The measures – which have provoked a storm in the area – would see full maternity care at the Friarage Hospital, in Northallerton, downgraded to a midwife-led unit, meaning pregnant women due to have complicated births would have to travel to Darlington, Middlesbrough, York, Harrogate or even Lancaster to deliver their babies.
Mr Hunt has told the Independent Reconfiguration Panel to carry out an initial review of the controversial proposals, and to report back to him no later than February 22 with advice on whether the changes should be the subject of a full review.
The move follows a decision by North Yorkshire County Council’s Scrutiny of Health Committee in December to refer the issue to Mr Hunt.
“This is very good news,” said County Councillor Jim Clark, the committee’s chairman.
“If a full review is ordered, as I very much hope it will be, there will be an opportunity for the people of North Yorkshire, through the Scrutiny of Health Committee, to present their very deep concerns about these proposals directly to those with the ultimate responsibility for deciding what should happen.”
The proposals sparked protests across large parts of North Yorkshire when they were first put forward last year.

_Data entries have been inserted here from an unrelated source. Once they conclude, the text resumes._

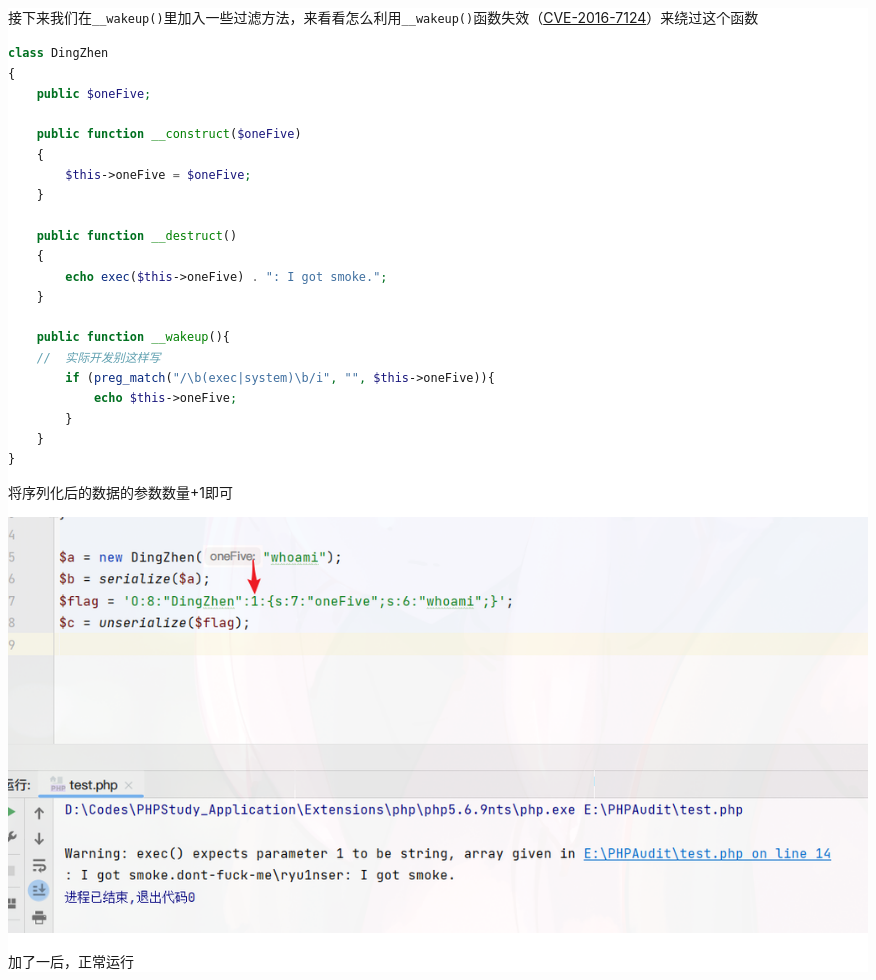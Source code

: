 接下来我们在`__wakeup()`里加入一些过滤方法，来看看怎么利用`__wakeup()`函数失效（[CVE-2016-7124](https://cve.mitre.org/cgi-bin/cvename.cgi?name=CVE-2016-7124)）来绕过这个函数

```php
class DingZhen
{
    public $oneFive;

    public function __construct($oneFive)
    {
        $this->oneFive = $oneFive;
    }

    public function __destruct()
    {
        echo exec($this->oneFive) . ": I got smoke.";
    }

    public function __wakeup(){
    //  实际开发别这样写
        if (preg_match("/\b(exec|system)\b/i", "", $this->oneFive)){
            echo $this->oneFive;
        }
    }
}
```

将序列化后的数据的参数数量+1即可

![img](./assets/35f1e9-a45f3c-78805a221a988e79ef3f42d7.png)

加了一后，正常运行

Amanda Owen, a mother-of-six, who lives on a remote Swaledale farm, who has given birth to three of her babies on the roadside while trying to get to hospital has warned people will stop living in the Yorkshire Dales if its maternity services are moved further away.
She was among thousands, including the Foreign Secretary William Hague – the MP for Richmond – who marched against the plans last year.
Coun Clark said it was acknowledged some change was needed.
“We do acknowledge that there are issues involving these services at the Friarage which need to be resolved. Our concerns do not arise from a desire to be obstructive.
“But we are talking about essential services which are of enormous benefit to people who live in a large, mainly rural, sparsely-populated area, and it is vital that we do what we can to protect them.”
NHS chiefs have backed measures which risk losing round-the-clock children’s services and full maternity care and want to carry out a public consultation over the future of services at the Friarage Hospital for pregnant women and children, in a move which would mean that higher-risk births and inpatient care for youngsters would take place at neighbouring hospitals.
The process was halted in October when it became clear councillors planned to refer the issue to the Health Secretary for an independent review over claims that other solutions to retain specialist care in Northallerton should be considered.
NHS bosses are warning that problems in recruiting and retaining specialist staff in Northallerton will mean services for higher-risk pregnancies and children needing overnight hospital stays will become unviable.
Services were temporarily closed in 2009 due to staff shortages and problems providing specialist cover are expected to be exacerbated in future.
Concerns have been raised about the distances women will have to travel to give birth and in November 200 members of the public attended a special meeting of the committee in Northallerton Town Hall, to voice their misgivings over the proposals.
In his letter to the county council, Mr Hunt, says: “I am today writing to the Independent Reconfiguration Panel to ask them to undertake an initial review of your referral.
“Should the panel advise that a full review is necessary you will have the chance to present your case to them in full,” the Health Secretary added.